A la hora de vender una vivienda, se deben tener en cuenta una serie de gastos, entre los que se incluyen ciertos trámites, documentos e impuestos. Pero, además, a menos que se venda entre particulares, se debe considerar cuánto cobra la agencia inmobiliaria por sus servicios. De manera general, las agencias tradicionales cobran entre un 3% y un 7% del precio de venta de la vivienda.  Pero ¿existe alguna forma de pagar menos honorarios? ¿Cómo se puede ahorrar? Desde el comparador financiero HelpMyCash.com responden a estas inquietudes.

La comisión inmobiliaria puede negociarse

Existen ciertos casos particulares donde la comisión inmobiliaria puede negociarse. El más común es cuando la agencia pide al vendedor que firme una cláusula de exclusividad, a través de la cual solicita ser la única autorizada para vender la vivienda. Frente a esta situación, el vendedor puede aceptar la cláusula a cambio de una rebaja en la comisión. Así, determinadas agencias proponen, por ejemplo, una comisión del 4% sin exclusividad o una del 3,5% con ella. En este sentido, “es importante destacar que no todas las inmobiliarias aceptarán este tipo de negociaciones, pero siempre se puede conversar con el agente para encontrar las mejores condiciones a la hora de vender una vivienda”, aseguran desde HelpMyCash.

Otro caso en el que suele negociarse el porcentaje de comisión es cuando la vivienda se encuentra en una zona de alta demanda. Por ejemplo, si el piso se ubica en Barcelona o Madrid, es muy probable que la venta se lleve a cabo rápidamente. Por lo tanto, el agente puede estar más predispuesto a negociar en estos casos.
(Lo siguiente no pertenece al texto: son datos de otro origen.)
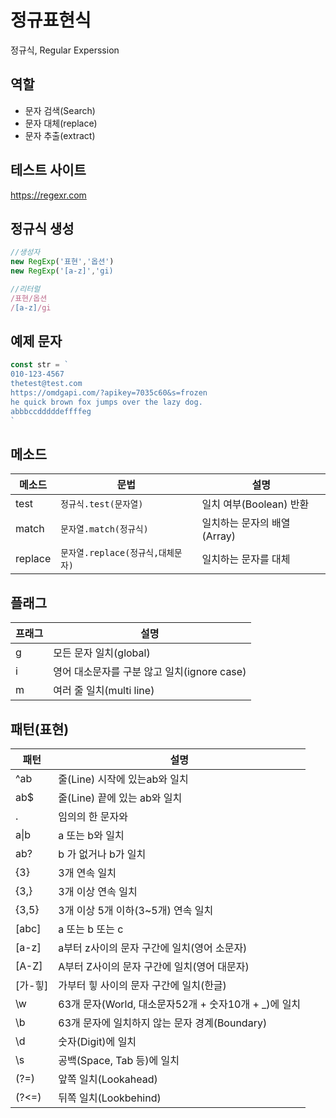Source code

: # 정규표현식

정규식, Regular Experssion

## 역할

- 문자 검색(Search)
- 문자 대체(replace)
- 문자 추출(extract)

## 테스트 사이트
https://regexr.com

## 정규식 생성

```js
//생성자
new RegExp('표현','옵션')
new RegExp('[a-z]','gi)

//리터럴
/표현/옵션
/[a-z]/gi
```
## 예제 문자

```js
const str = `
010-123-4567
thetest@test.com
https://omdgapi.com/?apikey=7035c60&s=frozen
he quick brown fox jumps over the lazy dog.
abbbccdddddeffffeg
`
```

## 메소드
 메소드 | 문법 | 설명
 --|--|--
 test | `정규식.test(문자열)` | 일치 여부(Boolean) 반환
 match | `문자열.match(정규식)` | 일치하는 문자의 배열(Array)
 replace | `문자열.replace(정규식,대체문자)` | 일치하는 문자를 대체

 ## 플래그

프래그 | 설명
--|--
g | 모든 문자 일치(global)
i | 영어 대소문자를 구분 않고 일치(ignore case)
m | 여러 줄 일치(multi line)

## 패턴(표현)

패턴 | 설명
--|--
^ab | 줄(Line) 시작에 있는ab와 일치
ab$ | 줄(Line) 끝에 있는 ab와 일치
. | 임의의 한 문자와
a&verbar;b | a 또는 b와 일치
ab? | b 가 없거나 b가 일치
{3} | 3개 연속 일치
{3,} | 3개 이상 연속 일치
{3,5} | 3개 이상 5개 이하(3~5개) 연속 일치
[abc] | a 또는 b 또는 c
[a-z] | a부터 z사이의 문자 구간에 일치(영어 소문자)
[A-Z] | A부터 Z사이의 문자 구간에 일치(영어 대문자)
[가-힣] | 가부터 힣 사이의 문자 구간에 일치(한글)
\w | 63개 문자(World, 대소문자52개 + 숫자10개 + _)에 일치
\b | 63개 문자에 일치하지 않는 문자 경계(Boundary)
\d | 숫자(Digit)에 일치
\s | 공백(Space, Tab 등)에 일치
(?=) | 앞쪽 일치(Lookahead)
(?<=) | 뒤쪽 일치(Lookbehind)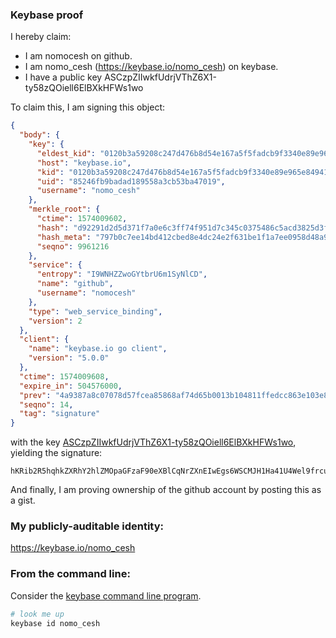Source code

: ### Keybase proof

I hereby claim:

  * I am nomocesh on github.
  * I am nomo_cesh (https://keybase.io/nomo_cesh) on keybase.
  * I have a public key ASCzpZIIwkfUdrjVThZ6X1-ty58zQOiell6ElBXkHFWs1wo

To claim this, I am signing this object:

```json
{
  "body": {
    "key": {
      "eldest_kid": "0120b3a59208c247d476b8d54e167a5f5fadcb9f3340e89e965e849415e41c55acd70a",
      "host": "keybase.io",
      "kid": "0120b3a59208c247d476b8d54e167a5f5fadcb9f3340e89e965e849415e41c55acd70a",
      "uid": "85246fb9badad189558a3cb53ba47019",
      "username": "nomo_cesh"
    },
    "merkle_root": {
      "ctime": 1574009602,
      "hash": "d92291d2d5d371f7a0e6c3ff74f951d7c345c0375486c5acd3825d3fd3ee0ef999b8ae55b79d08e1f629e846eecf49fe87afa99f698eca10253c3e838e4fe858",
      "hash_meta": "797b0c7ee14bd412cbed8e4dc24e2f631be1f1a7ee0958d48a9c6e634c57efbf",
      "seqno": 9961216
    },
    "service": {
      "entropy": "I9WNHZZwoGYtbrU6m1SyNlCD",
      "name": "github",
      "username": "nomocesh"
    },
    "type": "web_service_binding",
    "version": 2
  },
  "client": {
    "name": "keybase.io go client",
    "version": "5.0.0"
  },
  "ctime": 1574009608,
  "expire_in": 504576000,
  "prev": "4a9387a8c07078d57fcea85868af74d65b0013b104811ffedcc863e103e834d9",
  "seqno": 14,
  "tag": "signature"
}
```

with the key [ASCzpZIIwkfUdrjVThZ6X1-ty58zQOiell6ElBXkHFWs1wo](https://keybase.io/nomo_cesh), yielding the signature:

```
hKRib2R5hqhkZXRhY2hlZMOpaGFzaF90eXBlCqNrZXnEIwEgs6WSCMJH1Ha41U4Wel9frcufM0DonpZehJQV5BxVrNcKp3BheWxvYWTESpcCDsQgSpOHqMBweNV/zqhYaK901lsAE7EEgR/+3Mhj4QPoNNnEINHqeQiI0owsfoow2pxMUvHnXQMPX8iYRvBnDmOt/AGhAgHCo3NpZ8RApNIh0w/oXnZWTgzk4xBiteZFxBgHEpReNY+Lvuo7J11uoI/ZQR8NaB/orXFWQaBpUtq34K+WeoU07FFvO4VFBahzaWdfdHlwZSCkaGFzaIKkdHlwZQildmFsdWXEIKapuK/nlpBglZwAisJ5nIY/wsgBpmqOj383DOF2sFSMo3RhZ80CAqd2ZXJzaW9uAQ==

```

And finally, I am proving ownership of the github account by posting this as a gist.

### My publicly-auditable identity:

https://keybase.io/nomo_cesh

### From the command line:

Consider the [keybase command line program](https://keybase.io/download).

```bash
# look me up
keybase id nomo_cesh
```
Por último, aunque es menos habitual, algunas agencias aceptan rebajar la comisión cuando se decide bajar el precio de venta de la vivienda. Al iniciar una relación contractual con la inmobiliaria, esta define un precio para el piso, pero es normal que se rebaje a posteriori. Frente a esta situación, el agente también puede aceptar una rebaja en la comisión, aunque ocurre únicamente en casos puntuales.

Existen alternativas más baratas para vender un piso 

Desde 2016, están operando en España muchas inmobiliarias online, que proponen una nueva forma de vender un piso. De modo general, utilizan la tecnología para llevar a cabo gran parte de la venta y proponen que el vendedor se encargue de algunas operaciones, como las visitas o la gestión de determinada documentación. Pero, a cambio, los honorarios de las agencias digitales son más económicos que los de las agencias tradicionales en la mayoría de los casos, afirman desde HelpMyCash. 

Por ejemplo, vender un piso de 300.000 euros con una agencia tradicional, costaría entre 9.000 y 21.000 euros. En cambio, las agencias online cobran entre 1.000 y 2.000 euros si elegimos pagar antes de la venta o entre 2.000 y 8.000 si pagamos al firmar el contrato de arras. Aunque en este caso las tarifas no puedan negociarse, puede ser interesante contemplar esta opción si lo que se busca es ahorrar dinero en honorarios. 

“Las inmobiliarias online son más económicas, pero están pensadas para un tipo de vendedor que dispone de tiempo para participar en algunos pasos de la venta y que se siente cómodo utilizando la tecnología o recibiendo asesoramiento por teléfono”, afirman fuentes de HelpMyCash. “Si es el caso, podrá ahorrar dinero en honorarios contactando con este tipo de inmobiliarias. Si no es el caso, podrá negociar la comisión siempre que se cumplan algunos de los términos enumerados anteriormente”, concluyen.